Text classifier setup
bank-learn is basically based on the scikit-learn Working With Text Data tutorial. At the core of the tool is a text classifier Pipeline, composed of:
- a CountVectorizer, to extract numerical features that classifiers can use from text strings
- a MultinomialNB classifier, which is a "Naive Bayes classifier for multinomial models"
self.__vectorizer = CountVectorizer(
stop_words=STOP_WORDS,
token_pattern= '(?u)\\b\\w[a-zA-Z0-9_\\-\\.]+\\b',
ngram_range=(1,3),
)
self.__text_clf = Pipeline([
('vect', self.__vectorizer),
('clf', MultinomialNB()),
])
The CountVectorizer
uses a custom stop_words
list, containing
words appearing often in our bank transactions descriptions, but that
aren't relevant for our classifier to make good decisions (thus
introducing noise from the classifier point of view). These words will
be ignored by our vectorizer, when extracting the features used by the
classifier. The stop_words
list needs to be customized according to
the country and possibly to the bank as well (depending on the words
it uses to describe its transactions). The tool may work with the
default stop_words list (or without any), but would probably need a
bigger training set than if using a good stop_word
list.
The token_pattern
has been customized as well to capture '.' and '-'
characters within words (bank transaction fields often use
abbreviations containing '.' and/or '-' characters, and we don't want
to split these abbreviations into one character words). This is a
Python re regular expression.
The nrgam_range=(1,3)
setting allows considering chunks of 1, 2 and
3 words; respectively called unigrams, bigrams and trigrams. This
helps the classifier when successive words of a transaction
description taken together have a meaning that isn't conveyed by the
individual words; for instance a bar named "the little bar" can be
identified by the classifier if it considers trigrams, while "the",
"little" and "bar" words don't allow to discriminate as efficiently as
the trigram.
The classifier itself is a multinomial Naive Bayes classifier, which is the first one proposed in the tutorial. It seems to work pretty well to classify text strings, so I didn't feel the need to experiment with other classifiers (maybe some day).
Text classifier usage
Once a scikit-learn classifier has been built (cf previous section), its usage is straight forward:
self.__text_clf.fit(self.__training_set_x, self.__training_set_y)

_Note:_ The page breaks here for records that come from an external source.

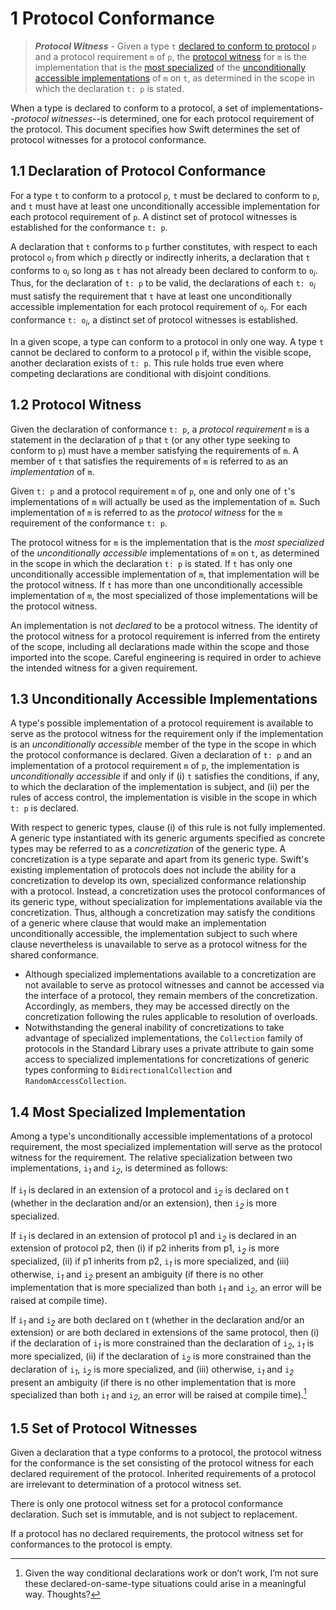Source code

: # 1 Protocol Conformance

>***Protocol Witness*** - Given a type `t` [declared to conform to
>protocol](https://github.com/dabrahams/SwiftRef/blob/master/ProtocolConformance.md#11-declaration-of-protocol-conformance)
>`p` and a protocol requirement `m` of `p`, the [protocol
>witness](https://github.com/dabrahams/SwiftRef/blob/master/ProtocolConformance.md#12-protocol-witness)
>for `m` is the implementation that is the [most
>specialized](https://github.com/dabrahams/SwiftRef/blob/master/ProtocolConformance.md#14-most-specialized-implementation)
>of the [unconditionally accessible
>implementations](https://github.com/dabrahams/SwiftRef/blob/master/ProtocolConformance.md#13-unconditionally-accessible-implementations)
>of `m` on `t`, as determined in the scope in which the declaration `t: p` is
>stated.

When a type is declared to conform to a protocol, a set of
implementations--*protocol witnesses*--is determined, one for each protocol
requirement of the protocol.  This document specifies how Swift determines the
set of protocol witnesses for a protocol conformance.

## 1.1 Declaration of Protocol Conformance
For a type `t` to conform to a protocol `p`, `t` must be declared to conform to
`p`, and `t` must have at least one unconditionally accessible implementation
for each protocol requirement of `p`.  A distinct set of protocol witnesses is
established for the conformance `t: p`.

A declaration that `t` conforms to `p` further constitutes, with respect to each
protocol `o`*<sub>i</sub>* from which `p` directly or indirectly inherits, a
declaration that `t` conforms to `o`*<sub>i</sub>* so long as `t` has not
already been declared to conform to `o`*<sub>i</sub>*.  Thus, for the
declaration of `t: p` to be valid, the declarations of each `t: o`*<sub>i</sub>*
must satisfy the requirement that `t` have at least one unconditionally
accessible implementation for each protocol requirement of
`o`*<sub>i</sub>*. For each conformance `t: o`*<sub>i</sub>*, a distinct set of
protocol witnesses is established.

In a given scope, a type can conform to a protocol in only one way.  A type `t`
cannot be declared to conform to a protocol `p` if, within the visible scope,
another declaration exists of `t: p`.  This rule holds true even where competing
declarations are conditional with disjoint conditions.

## 1.2 Protocol Witness

Given the declaration of conformance `t: p`, a *protocol requirement* `m` is a
statement in the declaration of `p` that `t` (or any other type seeking to
conform to `p`) must have a member satisfying the requirements of `m`.  A member
of `t` that satisfies the requirements of `m` is referred to as an
*implementation* of `m`.

Given `t: p` and a protocol requirement `m` of `p`, one and only one of `t`'s
implementations of `m` will actually be used as the implementation of `m`.  Such
implementation of `m` is referred to as the *protocol witness* for the `m`
requirement of the conformance `t: p`.

The protocol witness for `m` is the implementation that is the *most
specialized* of the *unconditionally accessible* implementations of `m` on `t`,
as determined in the scope in which the declaration `t: p` is stated.  If `t`
has only one unconditionally accessible implementation of `m`, that
implementation will be the protocol witness.  If `t` has more than one
unconditionally accessible implementation of `m`, the most specialized of those
implementations will be the protocol witness.

An implementation is not *declared* to be a protocol witness.  The identity of
the protocol witness for a protocol requirement is inferred from the entirety of
the scope, including all declarations made within the scope and those imported
into the scope.  Careful engineering is required in order to achieve the
intended witness for a given requirement.

## 1.3 Unconditionally Accessible Implementations

A type's possible implementation of a protocol requirement is available to serve
as the protocol witness for the requirement only if the implementation is an
*unconditionally accessible* member of the type in the scope in which the
protocol conformance is declared.  Given a declaration of `t: p` and an
implementation of a protocol requirement `m` of `p`, the implementation is
*unconditionally accessible* if and only if (i) `t` satisfies the conditions, if
any, to which the declaration of the implementation is subject, and (ii) per the
rules of access control, the implementation is visible in the scope in which `t:
p` is declared.

With respect to generic types, clause (i) of this rule is not fully implemented.
A generic type instantiated with its generic arguments specified as concrete
types may be referred to as a *concretization* of the generic type.  A
concretization is a type separate and apart from its generic type.  Swift's
existing implementation of protocols does not include the ability for a
concretization to develop its own, specialized conformance relationship with a
protocol.  Instead, a concretization uses the protocol conformances of its
generic type, without specialization for implementations available via the
concretization.  Thus, although a concretization may satisfy the conditions of a
generic where clause that would make an implementation unconditionally
accessible, the implementation subject to such where clause nevertheless is
unavailable to serve as a protocol witness for the shared conformance.
  * Although specialized implementations available to a concretization are not
    available to serve as protocol witnesses and cannot be accessed via the
    interface of a protocol, they remain members of the concretization.
    Accordingly, as members, they may be accessed directly on the concretization
    following the rules applicable to resolution of overloads.
  * Notwithstanding the general inability of concretizations to take advantage
    of specialized implementations, the `Collection` family of protocols in the
    Standard Library uses a private attribute to gain some access to specialized
    implementations for concretizations of generic types conforming to
    `BidirectionalCollection` and `RandomAccessCollection`.


## 1.4 Most Specialized Implementation
Among a type's unconditionally accessible implementations of a protocol
requirement, the most specialized implementation will serve as the protocol
witness for the requirement.  The relative specialization between two
implementations, `i`*<sub>1</sub>* and `i`*<sub>2</sub>*, is determined as
follows:

If `i`*<sub>1</sub>* is declared in an extension of a protocol and
`i`*<sub>2</sub>* is declared on t (whether in the declaration and/or an
extension), then `i`*<sub>2</sub>* is more specialized.

If `i`*<sub>1</sub>* is declared in an extension of protocol p1 and
`i`*<sub>2</sub>* is declared in an extension of protocol p2, then (i) if p2
inherits from p1, `i`*<sub>2</sub>* is more specialized, (ii) if p1 inherits
from p2, `i`*<sub>1</sub>* is more specialized, and (iii) otherwise,
`i`*<sub>1</sub>* and `i`*<sub>2</sub>* present an ambiguity (if there is no
other implementation that is more specialized than both `i`*<sub>1</sub>* and
`i`*<sub>2</sub>*, an error will be raised at compile time).

If `i`*<sub>1</sub>* and `i`*<sub>2</sub>* are both declared on t (whether in
the declaration and/or an extension) or are both declared in extensions of the
same protocol, then (i) if the declaration of `i`*<sub>1</sub>* is more
constrained than the declaration of `i`*<sub>2</sub>*, `i`*<sub>1</sub>* is more
specialized, (ii) if the declaration of `i`*<sub>2</sub>* is more constrained
than the declaration of `i`*<sub>1</sub>*, `i`*<sub>2</sub>* is more
specialized, and (iii) otherwise, `i`*<sub>1</sub>* and `i`*<sub>2</sub>*
present an ambiguity (if there is no other implementation that is more
specialized than both `i`*<sub>1</sub>* and `i`*<sub>2</sub>*, an error will be
raised at compile time).[^1]

[^1]: Given the way conditional declarations work or don’t work, I’m not sure
    these declared-on-same-type situations could arise in a meaningful
    way. Thoughts?

## 1.5 Set of Protocol Witnesses

Given a declaration that a type conforms to a protocol, the protocol witness for
the conformance is the set consisting of the protocol witness for each declared
requirement of the protocol.  Inherited requirements of a protocol are
irrelevant to determination of a protocol witness set.

There is only one protocol witness set for a protocol conformance declaration.
Such set is immutable, and is not subject to replacement.

If a protocol has no declared requirements, the protocol witness set for
conformances to the protocol is empty.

self.__prediction = self.__text_clf.predict(self.__corpus)
The classifier fit
method, trains it with a training set split into
(uncategorized) transactions self.__training_set_x
and the
corresponding categories self.__training_set_y
; both of them are
lists of strings.
Once the classifier trained, its predict
method takes a list of
(uncategorized) transactions (the transactions that we want to
categorize, and that don't necessarily appear in our training set) and
generates the list of the corresponding categories. It then suffices
to format the data and generate the output csv file, with the
transactions together with their categories.
Results and thoughts
With a training set of 270 transactions "manually" categorized using the tool, it is able to automatically categorize my 1200 transactions in a fraction of second, without any mistake (that I could see).
That said, I think that such classification could have been achieved with a roughly equivalent set of basic rules based on strings matching (i.e if the description contains this substring, put the transaction into that category). That's actually how I started the implementation of this tool, then I switched to using scikit-learn for the fun of discovering this machine learning kit, and because writing strings matching rules was boring.